** Source data follows **
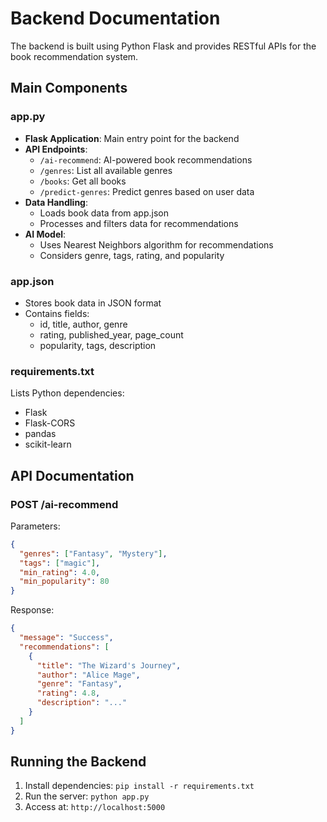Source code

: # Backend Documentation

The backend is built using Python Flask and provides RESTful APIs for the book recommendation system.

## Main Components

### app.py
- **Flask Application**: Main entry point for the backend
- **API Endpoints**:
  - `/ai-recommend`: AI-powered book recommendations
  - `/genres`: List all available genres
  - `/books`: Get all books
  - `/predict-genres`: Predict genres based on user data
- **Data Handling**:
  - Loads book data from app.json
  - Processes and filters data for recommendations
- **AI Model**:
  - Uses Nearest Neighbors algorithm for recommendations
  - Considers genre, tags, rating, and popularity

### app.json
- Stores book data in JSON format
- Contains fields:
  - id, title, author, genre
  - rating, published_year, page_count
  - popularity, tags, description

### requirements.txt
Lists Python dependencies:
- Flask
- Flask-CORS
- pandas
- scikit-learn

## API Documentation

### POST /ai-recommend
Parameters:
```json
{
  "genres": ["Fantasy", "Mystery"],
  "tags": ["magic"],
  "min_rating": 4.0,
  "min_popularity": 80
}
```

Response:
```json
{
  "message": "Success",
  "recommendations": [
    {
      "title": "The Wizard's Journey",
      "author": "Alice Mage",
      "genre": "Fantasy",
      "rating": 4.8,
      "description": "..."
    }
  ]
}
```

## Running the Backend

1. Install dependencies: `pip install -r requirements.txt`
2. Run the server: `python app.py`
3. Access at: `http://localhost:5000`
** End of Source data **
** Source data follows **
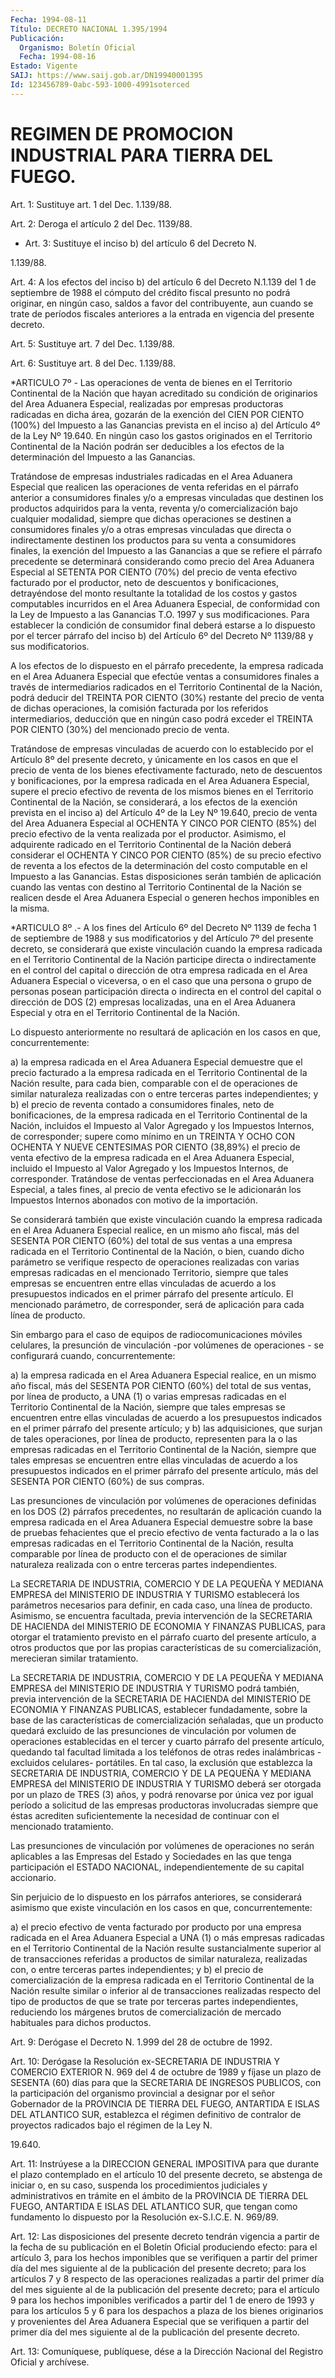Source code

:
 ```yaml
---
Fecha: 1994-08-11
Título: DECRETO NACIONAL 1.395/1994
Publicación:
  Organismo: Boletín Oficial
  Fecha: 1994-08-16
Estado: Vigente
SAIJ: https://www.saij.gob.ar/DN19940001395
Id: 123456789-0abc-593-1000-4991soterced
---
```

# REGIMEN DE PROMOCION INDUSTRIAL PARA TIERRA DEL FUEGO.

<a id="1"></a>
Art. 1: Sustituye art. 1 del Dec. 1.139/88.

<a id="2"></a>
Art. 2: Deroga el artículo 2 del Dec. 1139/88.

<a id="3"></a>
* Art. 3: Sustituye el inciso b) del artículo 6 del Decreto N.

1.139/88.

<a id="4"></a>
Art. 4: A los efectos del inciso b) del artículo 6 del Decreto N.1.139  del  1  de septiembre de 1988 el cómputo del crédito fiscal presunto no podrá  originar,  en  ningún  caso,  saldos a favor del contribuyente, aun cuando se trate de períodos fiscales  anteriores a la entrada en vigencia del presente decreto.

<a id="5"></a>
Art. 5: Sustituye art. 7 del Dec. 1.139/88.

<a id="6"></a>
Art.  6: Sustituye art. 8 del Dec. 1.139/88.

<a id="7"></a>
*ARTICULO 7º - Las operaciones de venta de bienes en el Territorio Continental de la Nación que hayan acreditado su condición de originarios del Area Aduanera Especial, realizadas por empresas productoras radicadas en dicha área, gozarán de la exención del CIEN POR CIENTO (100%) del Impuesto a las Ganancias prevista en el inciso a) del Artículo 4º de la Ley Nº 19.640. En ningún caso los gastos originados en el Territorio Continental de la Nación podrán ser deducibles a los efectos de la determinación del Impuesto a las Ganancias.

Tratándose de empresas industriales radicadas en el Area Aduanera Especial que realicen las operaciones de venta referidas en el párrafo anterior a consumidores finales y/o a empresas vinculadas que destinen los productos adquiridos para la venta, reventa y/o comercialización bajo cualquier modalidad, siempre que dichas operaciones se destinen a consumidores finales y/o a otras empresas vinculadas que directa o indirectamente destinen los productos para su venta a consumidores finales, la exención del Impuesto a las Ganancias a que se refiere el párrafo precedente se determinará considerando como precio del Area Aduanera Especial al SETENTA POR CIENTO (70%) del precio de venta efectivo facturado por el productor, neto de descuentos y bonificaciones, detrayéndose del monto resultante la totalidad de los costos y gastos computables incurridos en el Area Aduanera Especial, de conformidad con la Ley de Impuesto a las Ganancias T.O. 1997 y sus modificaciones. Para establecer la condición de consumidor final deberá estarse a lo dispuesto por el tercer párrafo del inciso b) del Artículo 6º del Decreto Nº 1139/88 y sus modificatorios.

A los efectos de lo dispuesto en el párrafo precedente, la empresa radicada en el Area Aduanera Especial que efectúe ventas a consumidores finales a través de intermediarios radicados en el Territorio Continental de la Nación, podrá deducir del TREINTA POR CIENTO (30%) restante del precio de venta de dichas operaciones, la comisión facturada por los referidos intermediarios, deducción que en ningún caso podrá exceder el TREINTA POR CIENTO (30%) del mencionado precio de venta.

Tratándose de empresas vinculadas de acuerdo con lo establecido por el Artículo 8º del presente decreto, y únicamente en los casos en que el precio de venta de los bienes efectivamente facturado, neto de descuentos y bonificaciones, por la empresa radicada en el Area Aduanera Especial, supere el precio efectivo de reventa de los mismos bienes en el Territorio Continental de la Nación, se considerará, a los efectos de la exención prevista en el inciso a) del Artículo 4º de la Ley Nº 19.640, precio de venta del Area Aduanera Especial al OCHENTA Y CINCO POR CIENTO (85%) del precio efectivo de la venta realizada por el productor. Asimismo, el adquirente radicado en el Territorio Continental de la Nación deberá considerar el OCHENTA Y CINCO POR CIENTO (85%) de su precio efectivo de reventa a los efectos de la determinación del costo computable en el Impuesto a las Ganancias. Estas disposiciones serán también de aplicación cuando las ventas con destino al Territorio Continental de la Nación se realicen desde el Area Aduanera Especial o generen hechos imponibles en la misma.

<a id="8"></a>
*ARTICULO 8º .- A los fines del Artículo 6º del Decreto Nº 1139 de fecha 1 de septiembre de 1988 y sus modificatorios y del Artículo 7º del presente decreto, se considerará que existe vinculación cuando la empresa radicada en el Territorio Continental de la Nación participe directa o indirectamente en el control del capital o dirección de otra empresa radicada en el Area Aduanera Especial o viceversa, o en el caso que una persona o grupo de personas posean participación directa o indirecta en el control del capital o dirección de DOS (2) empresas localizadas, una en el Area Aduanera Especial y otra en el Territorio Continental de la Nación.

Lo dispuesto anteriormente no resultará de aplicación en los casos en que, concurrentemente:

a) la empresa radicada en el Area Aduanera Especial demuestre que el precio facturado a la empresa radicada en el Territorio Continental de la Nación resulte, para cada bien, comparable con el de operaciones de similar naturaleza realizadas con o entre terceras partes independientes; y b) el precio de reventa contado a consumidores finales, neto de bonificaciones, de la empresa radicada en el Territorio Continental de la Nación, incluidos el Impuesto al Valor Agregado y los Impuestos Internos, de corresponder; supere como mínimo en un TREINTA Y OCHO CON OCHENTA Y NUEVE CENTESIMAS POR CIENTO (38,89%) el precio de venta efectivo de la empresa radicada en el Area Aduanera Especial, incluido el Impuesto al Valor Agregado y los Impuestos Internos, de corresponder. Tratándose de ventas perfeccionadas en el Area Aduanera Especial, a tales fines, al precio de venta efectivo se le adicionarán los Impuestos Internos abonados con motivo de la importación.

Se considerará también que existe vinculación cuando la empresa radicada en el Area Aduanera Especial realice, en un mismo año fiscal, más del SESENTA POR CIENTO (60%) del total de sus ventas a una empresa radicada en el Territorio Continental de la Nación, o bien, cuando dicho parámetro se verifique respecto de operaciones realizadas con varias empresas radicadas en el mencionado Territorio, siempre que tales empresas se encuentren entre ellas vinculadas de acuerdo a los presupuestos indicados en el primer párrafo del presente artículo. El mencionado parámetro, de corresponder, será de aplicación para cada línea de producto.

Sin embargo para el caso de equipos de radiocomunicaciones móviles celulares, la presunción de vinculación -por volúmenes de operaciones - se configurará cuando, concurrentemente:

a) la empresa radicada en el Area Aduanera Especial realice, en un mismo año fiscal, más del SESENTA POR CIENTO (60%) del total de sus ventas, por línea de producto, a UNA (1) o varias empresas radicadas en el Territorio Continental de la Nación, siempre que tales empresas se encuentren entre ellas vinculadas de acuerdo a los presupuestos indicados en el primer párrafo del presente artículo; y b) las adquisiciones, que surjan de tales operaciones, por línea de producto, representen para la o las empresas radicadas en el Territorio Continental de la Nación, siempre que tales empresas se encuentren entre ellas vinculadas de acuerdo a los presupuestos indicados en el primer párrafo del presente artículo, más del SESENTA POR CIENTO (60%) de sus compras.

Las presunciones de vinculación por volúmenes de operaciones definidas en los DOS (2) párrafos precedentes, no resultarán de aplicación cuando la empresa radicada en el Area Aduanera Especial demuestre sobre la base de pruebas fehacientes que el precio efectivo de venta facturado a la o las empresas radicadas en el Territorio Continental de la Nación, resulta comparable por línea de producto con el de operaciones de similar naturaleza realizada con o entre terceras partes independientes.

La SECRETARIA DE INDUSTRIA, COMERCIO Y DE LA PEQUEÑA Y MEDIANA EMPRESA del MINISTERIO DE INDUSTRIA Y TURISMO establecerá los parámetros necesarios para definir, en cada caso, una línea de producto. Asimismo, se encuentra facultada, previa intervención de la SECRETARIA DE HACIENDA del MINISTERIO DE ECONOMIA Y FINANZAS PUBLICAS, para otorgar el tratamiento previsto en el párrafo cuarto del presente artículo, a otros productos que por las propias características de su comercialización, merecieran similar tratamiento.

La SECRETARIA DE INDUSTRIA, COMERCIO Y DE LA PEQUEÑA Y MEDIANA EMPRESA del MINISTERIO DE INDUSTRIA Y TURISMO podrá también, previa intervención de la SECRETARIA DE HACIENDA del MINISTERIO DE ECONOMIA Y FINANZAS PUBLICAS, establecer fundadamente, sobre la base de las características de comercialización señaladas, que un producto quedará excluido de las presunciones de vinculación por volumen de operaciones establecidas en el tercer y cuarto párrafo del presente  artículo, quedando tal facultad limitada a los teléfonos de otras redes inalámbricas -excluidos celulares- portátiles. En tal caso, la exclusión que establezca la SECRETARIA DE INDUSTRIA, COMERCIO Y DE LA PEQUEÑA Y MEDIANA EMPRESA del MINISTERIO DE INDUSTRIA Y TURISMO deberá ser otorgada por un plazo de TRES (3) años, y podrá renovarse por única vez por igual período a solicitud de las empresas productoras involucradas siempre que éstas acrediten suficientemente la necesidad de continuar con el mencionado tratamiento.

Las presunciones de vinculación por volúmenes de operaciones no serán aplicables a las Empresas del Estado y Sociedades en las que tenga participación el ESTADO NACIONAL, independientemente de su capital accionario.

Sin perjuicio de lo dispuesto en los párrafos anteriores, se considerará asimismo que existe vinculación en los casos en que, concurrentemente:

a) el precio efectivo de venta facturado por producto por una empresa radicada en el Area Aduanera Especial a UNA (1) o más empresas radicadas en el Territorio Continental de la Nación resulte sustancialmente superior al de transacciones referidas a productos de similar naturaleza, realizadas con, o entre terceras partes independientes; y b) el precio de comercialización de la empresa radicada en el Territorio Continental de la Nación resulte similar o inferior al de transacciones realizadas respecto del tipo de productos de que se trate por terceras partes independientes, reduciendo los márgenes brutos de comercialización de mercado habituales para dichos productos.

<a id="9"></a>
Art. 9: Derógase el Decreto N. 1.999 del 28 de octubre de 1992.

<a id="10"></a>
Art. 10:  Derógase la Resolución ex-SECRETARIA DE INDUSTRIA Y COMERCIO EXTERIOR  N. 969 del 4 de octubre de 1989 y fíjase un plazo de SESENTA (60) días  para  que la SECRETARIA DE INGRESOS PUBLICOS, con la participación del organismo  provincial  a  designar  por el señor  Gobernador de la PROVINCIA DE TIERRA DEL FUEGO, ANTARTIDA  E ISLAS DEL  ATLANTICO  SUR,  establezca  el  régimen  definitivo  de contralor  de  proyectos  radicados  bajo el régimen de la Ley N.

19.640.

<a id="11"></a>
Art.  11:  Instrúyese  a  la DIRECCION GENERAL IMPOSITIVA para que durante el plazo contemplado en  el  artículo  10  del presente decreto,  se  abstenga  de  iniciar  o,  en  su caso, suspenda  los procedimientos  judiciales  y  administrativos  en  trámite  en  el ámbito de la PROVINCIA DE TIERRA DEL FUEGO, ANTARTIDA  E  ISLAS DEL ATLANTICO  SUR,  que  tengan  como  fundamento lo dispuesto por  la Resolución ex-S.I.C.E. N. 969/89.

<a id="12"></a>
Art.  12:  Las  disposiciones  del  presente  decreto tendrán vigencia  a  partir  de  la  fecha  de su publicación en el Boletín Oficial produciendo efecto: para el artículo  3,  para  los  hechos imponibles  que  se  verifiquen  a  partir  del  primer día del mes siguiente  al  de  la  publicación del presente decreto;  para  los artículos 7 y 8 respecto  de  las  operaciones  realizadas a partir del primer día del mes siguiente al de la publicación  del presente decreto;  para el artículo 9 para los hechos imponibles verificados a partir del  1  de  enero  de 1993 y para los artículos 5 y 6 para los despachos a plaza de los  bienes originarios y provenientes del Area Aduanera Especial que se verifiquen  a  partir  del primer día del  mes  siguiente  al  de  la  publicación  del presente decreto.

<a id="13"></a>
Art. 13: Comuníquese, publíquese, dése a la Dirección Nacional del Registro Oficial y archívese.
** End of Source data **
Exercise aim:
Whenever a line above includes "Main", copy it in full.

Output for this exercise:
## Main Components
- **Flask Application**: Main entry point for the backend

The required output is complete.